**Your task**
From start to end, write out the following data exactly, apart from its images.

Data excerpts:

■ ■ ■ ■

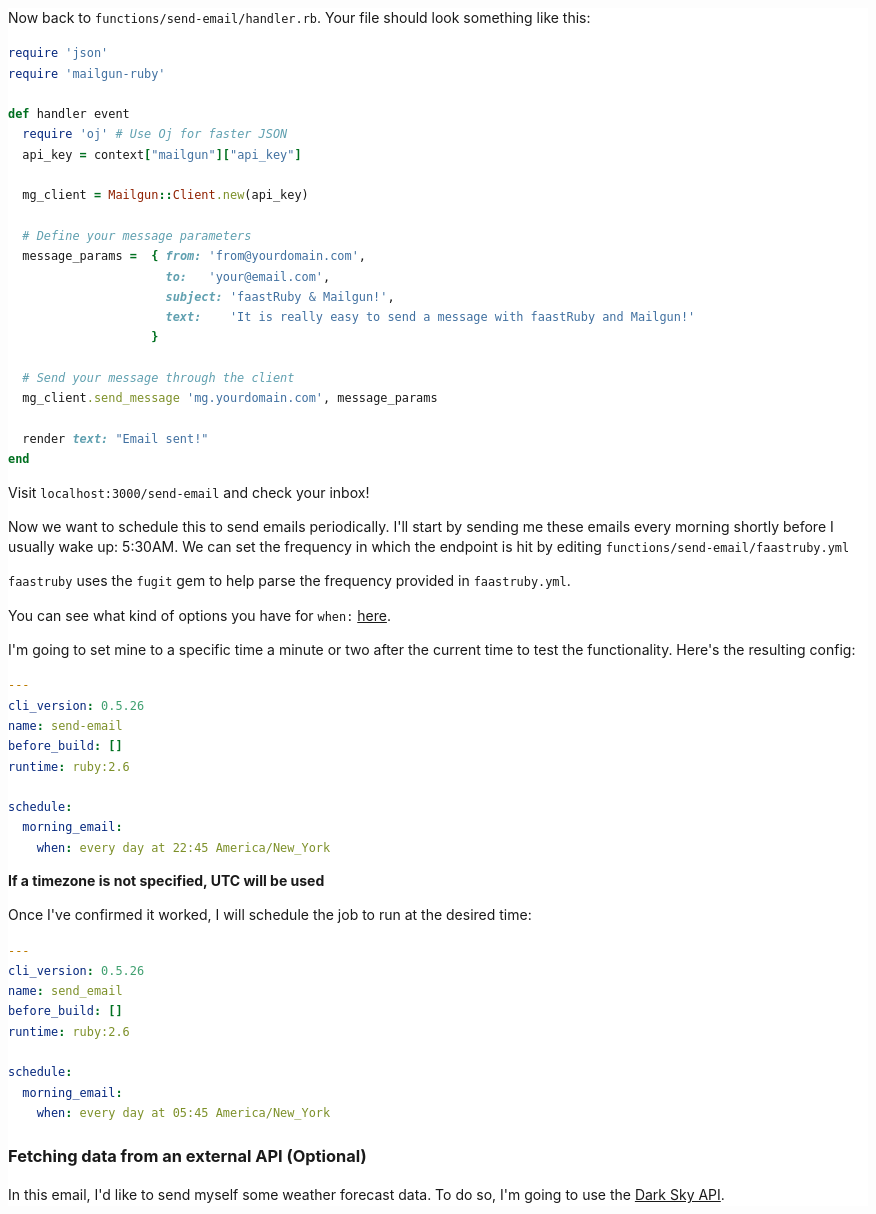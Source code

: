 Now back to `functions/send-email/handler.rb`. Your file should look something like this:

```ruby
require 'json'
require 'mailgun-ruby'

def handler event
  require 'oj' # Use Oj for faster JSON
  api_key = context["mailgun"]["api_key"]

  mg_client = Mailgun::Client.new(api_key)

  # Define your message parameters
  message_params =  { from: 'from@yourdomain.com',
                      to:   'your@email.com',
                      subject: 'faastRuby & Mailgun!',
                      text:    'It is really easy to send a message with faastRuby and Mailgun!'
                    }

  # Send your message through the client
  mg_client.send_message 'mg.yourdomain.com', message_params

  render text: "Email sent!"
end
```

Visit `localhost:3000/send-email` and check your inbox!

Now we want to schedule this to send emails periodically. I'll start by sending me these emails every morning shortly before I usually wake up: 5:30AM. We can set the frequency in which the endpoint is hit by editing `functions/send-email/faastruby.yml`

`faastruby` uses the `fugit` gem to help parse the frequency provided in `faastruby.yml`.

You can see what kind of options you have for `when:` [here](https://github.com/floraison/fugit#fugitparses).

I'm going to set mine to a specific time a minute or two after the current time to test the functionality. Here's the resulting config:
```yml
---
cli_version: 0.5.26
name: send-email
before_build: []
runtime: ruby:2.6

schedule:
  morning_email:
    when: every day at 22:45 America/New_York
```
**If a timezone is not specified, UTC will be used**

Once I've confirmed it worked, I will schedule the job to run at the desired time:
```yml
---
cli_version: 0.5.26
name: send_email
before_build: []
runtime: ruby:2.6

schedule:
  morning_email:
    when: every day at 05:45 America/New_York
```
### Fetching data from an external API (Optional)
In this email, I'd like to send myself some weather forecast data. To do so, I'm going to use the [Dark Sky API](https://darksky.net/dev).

■ ■ ■ ■

**Answer box**
Source code

: Now back to `functions/send-email/handler.rb`. Your file should look something like this:

```ruby
require 'json'
require 'mailgun-ruby'

def handler event
  require 'oj' # Use Oj for faster JSON
  api_key = context["mailgun"]["api_key"]

  mg_client = Mailgun::Client.new(api_key)

  # Define your message parameters
  message_params =  { from: 'from@yourdomain.com',
                      to:   'your@email.com',
                      subject: 'faastRuby & Mailgun!',
                      text:    'It is really easy to send a message with faastRuby and Mailgun!'
                    }

  # Send your message through the client
  mg_client.send_message 'mg.yourdomain.com', message_params

  render text: "Email sent!"
end
```

Visit `localhost:3000/send-email` and check your inbox!

Now we want to schedule this to send emails periodically. I'll start by sending me these emails every morning shortly before I usually wake up: 5:30AM. We can set the frequency in which the endpoint is hit by editing `functions/send-email/faastruby.yml`

`faastruby` uses the `fugit` gem to help parse the frequency provided in `faastruby.yml`.

You can see what kind of options you have for `when:` [here](https://github.com/floraison/fugit#fugitparses).

I'm going to set mine to a specific time a minute or two after the current time to test the functionality. Here's the resulting config:
```yml
---
cli_version: 0.5.26
name: send-email
before_build: []
runtime: ruby:2.6

schedule:
  morning_email:
    when: every day at 22:45 America/New_York
```
**If a timezone is not specified, UTC will be used**

Once I've confirmed it worked, I will schedule the job to run at the desired time:
```yml
---
cli_version: 0.5.26
name: send_email
before_build: []
runtime: ruby:2.6

schedule:
  morning_email:
    when: every day at 05:45 America/New_York
```
### Fetching data from an external API (Optional)
In this email, I'd like to send myself some weather forecast data. To do so, I'm going to use the [Dark Sky API](https://darksky.net/dev).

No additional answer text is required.